The investigation's code words, Operation Panulirus, were taken from the scientific name for the shellfish delicacy, Panulirus interruptus.

The wily and elusive species, which is highly regarded for its meaty tails, is found in the caves and crevices of rocky reefs. The season, which runs from late October to mid-March, is timed to coincide with the period when the lobsters are not breeding and moving into deeper waters.

Judging from the number caught in recent years, the population is healthy.

So far this season, California spiny lobster fishers have taken about 1,057,000 pounds, worth an estimated $7.8 million, according to Kristine Barsky, a state biologist and expert on the California lobster fishing industry.

A record 1.1 million pounds of spiny lobster was hauled out of California's clear green water in 1949.

"We know there is commercial lobster poaching going on," Barsky said. "But we have no way of estimating the scale of the problem."

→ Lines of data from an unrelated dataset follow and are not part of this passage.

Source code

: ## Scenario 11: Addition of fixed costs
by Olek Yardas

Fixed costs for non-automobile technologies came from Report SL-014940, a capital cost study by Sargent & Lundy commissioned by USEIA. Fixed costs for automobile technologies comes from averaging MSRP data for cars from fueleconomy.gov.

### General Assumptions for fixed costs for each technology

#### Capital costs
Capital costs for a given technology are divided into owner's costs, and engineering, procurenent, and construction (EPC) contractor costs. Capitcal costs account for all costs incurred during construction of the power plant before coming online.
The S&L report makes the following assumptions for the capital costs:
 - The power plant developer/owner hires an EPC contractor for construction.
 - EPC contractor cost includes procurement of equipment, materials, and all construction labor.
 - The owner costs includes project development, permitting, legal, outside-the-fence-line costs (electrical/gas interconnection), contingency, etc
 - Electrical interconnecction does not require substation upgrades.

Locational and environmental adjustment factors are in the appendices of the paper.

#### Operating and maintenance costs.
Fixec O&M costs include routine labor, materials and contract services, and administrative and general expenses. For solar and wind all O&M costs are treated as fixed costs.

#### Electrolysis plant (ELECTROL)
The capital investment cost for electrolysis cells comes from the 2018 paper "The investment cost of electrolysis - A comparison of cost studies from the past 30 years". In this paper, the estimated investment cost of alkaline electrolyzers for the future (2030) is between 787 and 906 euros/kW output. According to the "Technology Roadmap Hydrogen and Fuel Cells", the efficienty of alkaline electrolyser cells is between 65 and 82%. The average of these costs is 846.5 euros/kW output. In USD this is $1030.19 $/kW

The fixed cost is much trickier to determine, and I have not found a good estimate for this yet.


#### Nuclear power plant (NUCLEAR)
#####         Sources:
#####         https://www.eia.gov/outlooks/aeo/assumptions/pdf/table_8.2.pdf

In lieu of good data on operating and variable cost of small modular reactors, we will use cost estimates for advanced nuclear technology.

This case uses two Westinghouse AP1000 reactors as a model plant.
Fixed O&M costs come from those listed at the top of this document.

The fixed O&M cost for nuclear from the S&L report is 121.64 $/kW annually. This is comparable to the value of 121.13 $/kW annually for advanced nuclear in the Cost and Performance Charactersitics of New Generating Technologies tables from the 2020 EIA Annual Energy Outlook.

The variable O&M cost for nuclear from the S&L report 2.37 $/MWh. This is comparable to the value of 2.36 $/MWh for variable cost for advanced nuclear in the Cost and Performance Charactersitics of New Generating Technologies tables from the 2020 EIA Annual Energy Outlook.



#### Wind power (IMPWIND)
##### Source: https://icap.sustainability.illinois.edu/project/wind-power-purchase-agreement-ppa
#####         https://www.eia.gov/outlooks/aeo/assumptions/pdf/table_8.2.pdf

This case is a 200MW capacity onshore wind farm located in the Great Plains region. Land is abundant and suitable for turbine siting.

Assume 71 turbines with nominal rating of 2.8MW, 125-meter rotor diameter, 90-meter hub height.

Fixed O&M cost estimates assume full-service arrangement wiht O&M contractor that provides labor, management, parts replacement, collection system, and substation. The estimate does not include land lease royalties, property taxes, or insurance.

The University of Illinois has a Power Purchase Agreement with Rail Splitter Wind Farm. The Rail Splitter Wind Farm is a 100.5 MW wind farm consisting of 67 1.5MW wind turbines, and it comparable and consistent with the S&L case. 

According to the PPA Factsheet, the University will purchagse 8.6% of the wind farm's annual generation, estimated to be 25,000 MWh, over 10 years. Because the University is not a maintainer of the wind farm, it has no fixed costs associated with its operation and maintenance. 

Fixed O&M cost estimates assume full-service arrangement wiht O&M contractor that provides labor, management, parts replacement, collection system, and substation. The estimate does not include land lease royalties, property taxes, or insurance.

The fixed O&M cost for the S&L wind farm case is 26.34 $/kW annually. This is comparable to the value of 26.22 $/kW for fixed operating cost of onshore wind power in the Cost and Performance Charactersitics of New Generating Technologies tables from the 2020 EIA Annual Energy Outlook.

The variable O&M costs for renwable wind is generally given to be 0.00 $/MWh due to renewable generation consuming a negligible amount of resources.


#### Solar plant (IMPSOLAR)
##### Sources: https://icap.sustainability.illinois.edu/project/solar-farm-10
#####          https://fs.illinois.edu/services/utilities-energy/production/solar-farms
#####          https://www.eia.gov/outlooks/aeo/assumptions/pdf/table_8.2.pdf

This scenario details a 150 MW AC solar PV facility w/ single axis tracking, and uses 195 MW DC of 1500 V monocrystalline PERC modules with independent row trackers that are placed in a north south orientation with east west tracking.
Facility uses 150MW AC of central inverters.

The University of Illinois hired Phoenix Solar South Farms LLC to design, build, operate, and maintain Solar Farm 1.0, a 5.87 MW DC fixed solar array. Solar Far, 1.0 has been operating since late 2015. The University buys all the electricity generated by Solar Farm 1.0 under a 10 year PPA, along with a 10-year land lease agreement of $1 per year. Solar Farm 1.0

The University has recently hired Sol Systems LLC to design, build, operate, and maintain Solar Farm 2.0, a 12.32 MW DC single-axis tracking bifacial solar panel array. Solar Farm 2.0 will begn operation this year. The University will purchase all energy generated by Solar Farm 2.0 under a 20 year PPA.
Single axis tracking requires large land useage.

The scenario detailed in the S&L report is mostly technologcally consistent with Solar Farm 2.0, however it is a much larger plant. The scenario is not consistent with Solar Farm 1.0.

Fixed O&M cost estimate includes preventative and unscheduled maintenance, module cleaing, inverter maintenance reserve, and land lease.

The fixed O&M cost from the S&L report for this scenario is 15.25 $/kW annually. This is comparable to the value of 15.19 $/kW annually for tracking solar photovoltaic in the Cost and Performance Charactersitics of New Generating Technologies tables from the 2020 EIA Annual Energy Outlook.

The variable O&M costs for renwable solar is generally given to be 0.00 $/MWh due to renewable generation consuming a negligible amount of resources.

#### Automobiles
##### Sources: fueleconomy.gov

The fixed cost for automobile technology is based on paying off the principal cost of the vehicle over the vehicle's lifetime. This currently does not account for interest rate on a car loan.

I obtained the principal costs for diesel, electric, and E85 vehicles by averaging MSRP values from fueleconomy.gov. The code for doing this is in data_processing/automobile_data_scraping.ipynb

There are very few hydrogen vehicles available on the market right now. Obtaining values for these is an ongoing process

Operation Panulirus involved about 15 game wardens, some of them from as far away as San Diego and Ventura, and assistance from the Long Beach Police Department. They relied on radar, electronic surveillance equipment, telescopes and binoculars to monitor the suspects' activities, and bait their traps with the living evidence.

Then they waited.

"Lobster season ends Wednesday, and the weather was getting nasty on the open ocean," said state game warden Lt. Kent Smirl, "so we knew he'd have to go out and service his traps sometime soon."

"He headed out Sunday night," Smirl said. "After that, it was just a matter of waiting for him to come back with the lobster.